The question then is: how can we achieve full post-quantum security and give a handshake that is efficient to be used?

A more efficient proposal: KEMTLS

There is a long history of other mechanisms, besides signatures, being used for authentication. Modern protocols, such as the Signal protocol, the Noise framework, or WireGuard, rely on key exchange mechanisms for authentication; but they are unsuitable for the TLS 1.3 case as they expect the long-term key material to be known in advance by the interested parties.

The OPTLS proposal by Krawczyk and Wee authenticates the TLS handshake without signatures by using a non-interactive key exchange (NIKE). However, the only somewhat efficient construction for a post-quantum NIKE is CSIDH, the security of which is the subject of an ongoing debate. But we can build on this idea, and use KEMs for authentication. KEMTLS, the current proposed experiment, replaces the handshake signature by a post-quantum KEM key exchange. It was designed and introduced by Peter Schwabe, Douglas Stebila and Thom Wiggers in the publication ‘Post-Quantum TLS Without Handshake Signatures’.

KEMTLS, therefore, achieves the same goals as TLS 1.3 (authentication, confidentiality and integrity) in the face of quantum computers. But there’s one small difference compared to the TLS 1.3 handshake. KEMTLS allows the client to send encrypted application data in the second client-to-server TLS message flow when client authentication is not required, and in the third client-to-server TLS message flow when mutual authentication is required. Note that with TLS 1.3, the server is able to send encrypted and authenticated application data in its first response message (although, in most uses of TLS 1.3, this feature is not actually used). With KEMTLS, when client authentication is not required, the client is able to send its first encrypted application data after the same number of handshake round trips as in TLS 1.3.

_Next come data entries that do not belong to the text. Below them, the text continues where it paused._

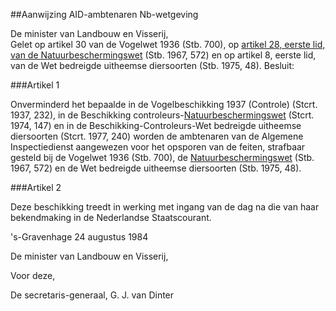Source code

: <meta http-equiv='Content-Type' content='text/html; charset=utf-8' />

##Aanwijzing AID-ambtenaren Nb-wetgeving

De minister van Landbouw en Visserij,  
Gelet op artikel 30 van de Vogelwet 1936 (Stb. 700), op [artikel 28, eerste lid, van de Natuurbeschermingswet](../../../../../wet/natuurbeschermingswet/BWBR0002611/README.md) (Stb. 1967, 572) en op artikel 8, eerste lid, van de Wet bedreigde uitheemse diersoorten (Stb. 1975, 48).
Besluit:    

###Artikel  1  

Onverminderd het bepaalde in de Vogelbeschikking 1937 (Controle) (Stcrt. 1937, 232), in de Beschikking controleurs-[Natuurbeschermingswet](../../../../../wet/natuurbeschermingswet/BWBR0002611/README.md) (Stcrt. 1974, 147) en in de Beschikking-Controleurs-Wet bedreigde uitheemse diersoorten (Stcrt. 1977, 240) worden de ambtenaren van de Algemene Inspectiedienst aangewezen voor het opsporen van de feiten, strafbaar gesteld bij de Vogelwet 1936 (Stb. 700), de [Natuurbeschermingswet](../../../../../wet/natuurbeschermingswet/BWBR0002611/README.md) (Stb. 1967, 572) en de Wet bedreigde uitheemse diersoorten (Stb. 1975, 48). 

###Artikel  2  

Deze beschikking treedt in werking met ingang van de dag na die van haar bekendmaking in de Nederlandse Staatscourant. 

's-Gravenhage 
24 augustus 1984    

De 
minister van Landbouw en Visserij, 

Voor deze,

De 
secretaris-generaal, 
G. J. van  Dinter     
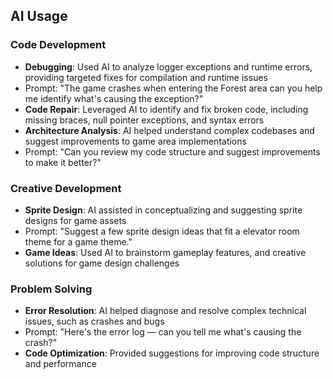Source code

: ## AI Usage


### Code Development
- **Debugging**: Used AI to analyze logger exceptions and runtime errors, providing targeted fixes for compilation and runtime issues
- Prompt: "The game crashes when entering the Forest area can you help me identify what's causing the exception?"
- **Code Repair**: Leveraged AI to identify and fix broken code, including missing braces, null pointer exceptions, and syntax errors
- **Architecture Analysis**: AI helped understand complex codebases and suggest improvements to game area implementations
- Prompt: "Can you review my code structure and suggest improvements to make it better?"

### Creative Development
- **Sprite Design**: AI assisted in conceptualizing and suggesting sprite designs for game assets
- Prompt: "Suggest a few sprite design ideas that fit a elevator room theme for a game theme."
- **Game Ideas**: Used AI to brainstorm gameplay features, and creative solutions for game design challenges

### Problem Solving
- **Error Resolution**: AI helped diagnose and resolve complex technical issues, such as crashes and bugs
- Prompt: "Here's the error log — can you tell me what's causing the crash?"
- **Code Optimization**: Provided suggestions for improving code structure and performance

Intuitively, the handshake signature in TLS 1.3 proves possession of the private key corresponding to the public key certified in the TLS 1.3 server certificate. For these signature schemes, this is the straightforward way to prove possession; another way to prove possession is through key exchanges. By carefully considering the key derivation sequence, a server can decrypt any messages sent by the client only if it holds the private key corresponding to the certified public key. Therefore, implicit authentication is fulfilled. It is worth noting that KEMTLS still relies on signatures by certificate authorities to authenticate the long-term KEM keys.

With KEMTLS, application data transmitted during the handshake is implicitly authenticated rather than explicitly (as in TLS 1.3), and has slightly weaker downgrade resilience and forward secrecy; but full downgrade resilience and forward secrecy are achieved once the KEMTLS handshake completes.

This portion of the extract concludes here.